Stored entries
------------------------

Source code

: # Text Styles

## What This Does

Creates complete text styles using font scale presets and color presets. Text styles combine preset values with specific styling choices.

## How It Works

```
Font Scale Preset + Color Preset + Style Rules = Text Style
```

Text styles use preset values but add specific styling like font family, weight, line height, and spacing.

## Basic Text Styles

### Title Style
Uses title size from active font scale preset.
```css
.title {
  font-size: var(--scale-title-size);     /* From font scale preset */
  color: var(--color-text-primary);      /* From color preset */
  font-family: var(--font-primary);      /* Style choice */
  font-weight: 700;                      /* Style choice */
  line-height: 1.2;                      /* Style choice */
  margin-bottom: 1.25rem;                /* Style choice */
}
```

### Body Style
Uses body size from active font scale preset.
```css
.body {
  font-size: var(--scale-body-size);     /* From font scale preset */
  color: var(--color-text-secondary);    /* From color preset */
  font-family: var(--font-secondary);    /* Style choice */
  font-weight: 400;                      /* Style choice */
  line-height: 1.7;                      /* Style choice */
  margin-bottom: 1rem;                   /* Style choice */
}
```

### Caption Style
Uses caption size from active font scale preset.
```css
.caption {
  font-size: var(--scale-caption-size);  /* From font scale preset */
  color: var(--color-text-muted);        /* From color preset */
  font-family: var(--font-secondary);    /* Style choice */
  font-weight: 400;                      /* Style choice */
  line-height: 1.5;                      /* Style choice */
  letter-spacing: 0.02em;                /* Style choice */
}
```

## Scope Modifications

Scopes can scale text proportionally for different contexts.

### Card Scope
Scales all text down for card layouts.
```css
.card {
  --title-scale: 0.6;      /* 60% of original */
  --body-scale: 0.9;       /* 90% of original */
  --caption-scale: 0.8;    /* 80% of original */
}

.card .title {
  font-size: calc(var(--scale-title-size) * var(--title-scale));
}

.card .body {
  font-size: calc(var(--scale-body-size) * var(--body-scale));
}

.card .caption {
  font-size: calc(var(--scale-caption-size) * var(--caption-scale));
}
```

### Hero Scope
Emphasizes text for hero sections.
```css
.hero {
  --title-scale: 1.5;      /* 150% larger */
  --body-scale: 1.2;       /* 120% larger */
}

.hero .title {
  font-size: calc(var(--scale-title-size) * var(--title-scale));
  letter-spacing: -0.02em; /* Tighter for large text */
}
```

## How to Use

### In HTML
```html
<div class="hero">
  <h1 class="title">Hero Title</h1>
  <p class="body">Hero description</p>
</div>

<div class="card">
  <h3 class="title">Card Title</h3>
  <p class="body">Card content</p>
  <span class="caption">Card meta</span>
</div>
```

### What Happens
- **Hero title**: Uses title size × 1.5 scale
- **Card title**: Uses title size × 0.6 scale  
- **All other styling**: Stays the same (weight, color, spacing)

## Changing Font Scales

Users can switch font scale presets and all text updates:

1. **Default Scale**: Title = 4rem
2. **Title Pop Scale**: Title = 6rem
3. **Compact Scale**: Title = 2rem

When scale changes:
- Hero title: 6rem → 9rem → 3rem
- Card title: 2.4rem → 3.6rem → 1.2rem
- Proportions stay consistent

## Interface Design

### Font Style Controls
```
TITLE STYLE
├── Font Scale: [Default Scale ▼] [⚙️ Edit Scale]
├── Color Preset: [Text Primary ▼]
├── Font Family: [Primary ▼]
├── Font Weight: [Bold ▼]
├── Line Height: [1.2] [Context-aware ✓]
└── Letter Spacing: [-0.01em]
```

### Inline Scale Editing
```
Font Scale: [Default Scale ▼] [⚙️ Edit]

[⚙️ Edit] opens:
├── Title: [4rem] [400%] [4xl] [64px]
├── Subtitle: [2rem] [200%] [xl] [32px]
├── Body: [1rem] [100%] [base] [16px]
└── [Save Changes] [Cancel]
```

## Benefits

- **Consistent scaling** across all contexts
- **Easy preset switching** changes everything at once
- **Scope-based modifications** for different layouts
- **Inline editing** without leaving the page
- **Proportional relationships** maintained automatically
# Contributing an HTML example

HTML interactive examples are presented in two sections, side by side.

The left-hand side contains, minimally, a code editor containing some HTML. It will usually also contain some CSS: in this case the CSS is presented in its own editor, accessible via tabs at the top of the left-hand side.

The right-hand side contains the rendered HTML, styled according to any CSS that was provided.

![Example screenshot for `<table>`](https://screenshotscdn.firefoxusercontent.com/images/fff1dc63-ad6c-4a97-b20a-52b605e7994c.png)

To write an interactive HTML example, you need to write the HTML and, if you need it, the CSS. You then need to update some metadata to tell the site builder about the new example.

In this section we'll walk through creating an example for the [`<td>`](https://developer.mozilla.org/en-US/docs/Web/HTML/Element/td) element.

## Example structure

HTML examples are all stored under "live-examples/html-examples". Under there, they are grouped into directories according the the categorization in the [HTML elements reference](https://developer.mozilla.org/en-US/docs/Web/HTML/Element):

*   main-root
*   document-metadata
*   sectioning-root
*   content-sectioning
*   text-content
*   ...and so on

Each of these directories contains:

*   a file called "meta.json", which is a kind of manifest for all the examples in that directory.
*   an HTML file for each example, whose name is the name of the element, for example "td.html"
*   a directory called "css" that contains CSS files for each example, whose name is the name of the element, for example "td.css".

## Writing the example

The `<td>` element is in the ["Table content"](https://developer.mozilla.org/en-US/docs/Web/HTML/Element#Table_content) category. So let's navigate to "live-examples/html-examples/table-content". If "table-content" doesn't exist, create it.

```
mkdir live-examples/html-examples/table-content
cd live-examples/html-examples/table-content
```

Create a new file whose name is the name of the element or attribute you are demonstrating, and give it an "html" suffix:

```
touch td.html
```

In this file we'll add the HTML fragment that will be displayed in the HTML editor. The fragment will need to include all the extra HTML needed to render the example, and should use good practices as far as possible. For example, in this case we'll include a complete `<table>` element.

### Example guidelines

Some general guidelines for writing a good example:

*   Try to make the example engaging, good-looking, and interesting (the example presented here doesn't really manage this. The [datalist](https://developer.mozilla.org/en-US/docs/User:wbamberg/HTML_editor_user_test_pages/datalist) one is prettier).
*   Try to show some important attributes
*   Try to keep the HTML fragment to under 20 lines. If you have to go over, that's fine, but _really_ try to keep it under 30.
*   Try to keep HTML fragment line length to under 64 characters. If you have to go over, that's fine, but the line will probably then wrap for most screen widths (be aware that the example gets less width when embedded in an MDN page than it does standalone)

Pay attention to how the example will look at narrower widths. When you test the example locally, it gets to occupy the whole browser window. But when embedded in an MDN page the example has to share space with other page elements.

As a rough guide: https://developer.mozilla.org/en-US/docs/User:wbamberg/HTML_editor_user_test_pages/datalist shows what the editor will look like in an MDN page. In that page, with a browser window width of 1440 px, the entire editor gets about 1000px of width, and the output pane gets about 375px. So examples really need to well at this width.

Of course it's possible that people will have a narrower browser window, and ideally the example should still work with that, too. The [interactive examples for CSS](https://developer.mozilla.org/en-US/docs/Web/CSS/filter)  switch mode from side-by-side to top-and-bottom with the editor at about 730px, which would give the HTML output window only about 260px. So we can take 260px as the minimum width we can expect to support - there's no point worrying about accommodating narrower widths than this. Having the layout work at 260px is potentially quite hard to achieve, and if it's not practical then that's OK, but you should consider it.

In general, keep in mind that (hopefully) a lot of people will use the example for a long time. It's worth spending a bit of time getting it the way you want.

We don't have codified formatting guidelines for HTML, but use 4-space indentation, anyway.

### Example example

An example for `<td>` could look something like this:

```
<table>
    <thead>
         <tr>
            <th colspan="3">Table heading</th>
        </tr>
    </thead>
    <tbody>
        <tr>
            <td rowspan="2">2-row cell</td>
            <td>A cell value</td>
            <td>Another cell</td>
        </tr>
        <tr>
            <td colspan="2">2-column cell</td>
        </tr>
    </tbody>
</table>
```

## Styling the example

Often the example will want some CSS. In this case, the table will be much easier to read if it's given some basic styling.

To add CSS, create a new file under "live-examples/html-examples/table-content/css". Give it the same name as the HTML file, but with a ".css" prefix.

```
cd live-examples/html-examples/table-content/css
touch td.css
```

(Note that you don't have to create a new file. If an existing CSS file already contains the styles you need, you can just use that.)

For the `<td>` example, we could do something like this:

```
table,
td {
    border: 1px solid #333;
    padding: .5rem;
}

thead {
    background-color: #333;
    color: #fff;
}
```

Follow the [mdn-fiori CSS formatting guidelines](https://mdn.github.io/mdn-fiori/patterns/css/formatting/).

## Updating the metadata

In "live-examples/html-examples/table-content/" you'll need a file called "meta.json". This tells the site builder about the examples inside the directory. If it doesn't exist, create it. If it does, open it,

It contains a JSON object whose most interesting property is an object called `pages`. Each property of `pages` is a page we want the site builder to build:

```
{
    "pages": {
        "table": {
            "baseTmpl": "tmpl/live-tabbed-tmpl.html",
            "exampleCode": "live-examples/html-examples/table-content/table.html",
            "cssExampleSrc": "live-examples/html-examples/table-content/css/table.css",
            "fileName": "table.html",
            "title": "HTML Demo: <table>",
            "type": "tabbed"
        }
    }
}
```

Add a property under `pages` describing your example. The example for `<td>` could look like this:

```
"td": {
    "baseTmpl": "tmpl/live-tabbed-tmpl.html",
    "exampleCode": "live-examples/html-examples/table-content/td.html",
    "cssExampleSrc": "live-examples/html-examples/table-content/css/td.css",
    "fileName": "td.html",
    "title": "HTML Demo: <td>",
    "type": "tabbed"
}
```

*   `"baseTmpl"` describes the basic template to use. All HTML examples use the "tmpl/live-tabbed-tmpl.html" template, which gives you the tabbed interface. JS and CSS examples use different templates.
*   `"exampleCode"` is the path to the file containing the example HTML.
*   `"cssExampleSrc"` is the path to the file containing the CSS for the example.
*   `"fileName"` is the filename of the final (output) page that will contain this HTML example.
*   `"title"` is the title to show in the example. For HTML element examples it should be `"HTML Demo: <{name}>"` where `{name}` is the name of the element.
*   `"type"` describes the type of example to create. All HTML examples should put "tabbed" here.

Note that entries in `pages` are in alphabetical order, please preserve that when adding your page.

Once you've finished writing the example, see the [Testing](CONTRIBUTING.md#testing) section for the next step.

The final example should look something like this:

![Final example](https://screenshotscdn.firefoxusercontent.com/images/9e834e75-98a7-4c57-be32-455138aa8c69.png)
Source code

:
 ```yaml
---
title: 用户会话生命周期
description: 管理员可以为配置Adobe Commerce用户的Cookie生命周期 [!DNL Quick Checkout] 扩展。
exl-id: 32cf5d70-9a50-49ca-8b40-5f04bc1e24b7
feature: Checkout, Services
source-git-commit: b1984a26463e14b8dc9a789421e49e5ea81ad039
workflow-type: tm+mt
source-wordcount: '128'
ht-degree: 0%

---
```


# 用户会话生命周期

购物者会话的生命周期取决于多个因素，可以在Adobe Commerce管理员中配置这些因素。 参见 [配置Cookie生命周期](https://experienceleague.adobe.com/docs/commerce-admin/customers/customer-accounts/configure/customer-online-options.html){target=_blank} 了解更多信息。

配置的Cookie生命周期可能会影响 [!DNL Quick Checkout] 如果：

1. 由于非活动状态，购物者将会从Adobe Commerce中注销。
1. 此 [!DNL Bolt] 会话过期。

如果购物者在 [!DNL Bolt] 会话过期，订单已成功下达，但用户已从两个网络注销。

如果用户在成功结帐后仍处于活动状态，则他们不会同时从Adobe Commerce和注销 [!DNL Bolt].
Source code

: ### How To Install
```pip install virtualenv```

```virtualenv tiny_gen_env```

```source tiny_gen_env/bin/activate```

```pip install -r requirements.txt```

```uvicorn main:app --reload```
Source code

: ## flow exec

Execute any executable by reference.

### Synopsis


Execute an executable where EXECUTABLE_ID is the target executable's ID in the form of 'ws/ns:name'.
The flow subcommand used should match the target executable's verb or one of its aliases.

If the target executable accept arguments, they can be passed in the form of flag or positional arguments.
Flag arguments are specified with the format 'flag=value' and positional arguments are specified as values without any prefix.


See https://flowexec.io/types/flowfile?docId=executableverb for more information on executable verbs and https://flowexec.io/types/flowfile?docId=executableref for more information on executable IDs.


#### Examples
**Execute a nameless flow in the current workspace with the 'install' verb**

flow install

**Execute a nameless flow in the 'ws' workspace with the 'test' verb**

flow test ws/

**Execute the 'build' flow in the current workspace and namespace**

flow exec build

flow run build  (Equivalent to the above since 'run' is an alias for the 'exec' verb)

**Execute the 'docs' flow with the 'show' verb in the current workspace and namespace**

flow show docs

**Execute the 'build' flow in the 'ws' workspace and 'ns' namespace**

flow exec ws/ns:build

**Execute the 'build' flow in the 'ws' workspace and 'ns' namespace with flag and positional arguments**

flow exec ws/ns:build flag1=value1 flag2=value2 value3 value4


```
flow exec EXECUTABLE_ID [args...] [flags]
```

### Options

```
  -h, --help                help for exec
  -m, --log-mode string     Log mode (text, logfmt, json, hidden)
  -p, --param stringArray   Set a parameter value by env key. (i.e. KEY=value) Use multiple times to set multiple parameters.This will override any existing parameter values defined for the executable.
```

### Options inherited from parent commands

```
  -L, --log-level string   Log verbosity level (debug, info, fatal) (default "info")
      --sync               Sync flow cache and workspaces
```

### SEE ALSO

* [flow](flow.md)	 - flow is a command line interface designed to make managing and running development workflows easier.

------------------------

WORK TASK> Whenever the word "good" occurs in a line above, copy that line.

ANSWER SPACE>
In this file we'll add the HTML fragment that will be displayed in the HTML editor. The fragment will need to include all the extra HTML needed to render the example, and should use good practices as far as possible. For example, in this case we'll include a complete `<table>` element.
Some general guidelines for writing a good example:
*   Try to make the example engaging, good-looking, and interesting (the example presented here doesn't really manage this. The [datalist](https://developer.mozilla.org/en-US/docs/User:wbamberg/HTML_editor_user_test_pages/datalist) one is prettier).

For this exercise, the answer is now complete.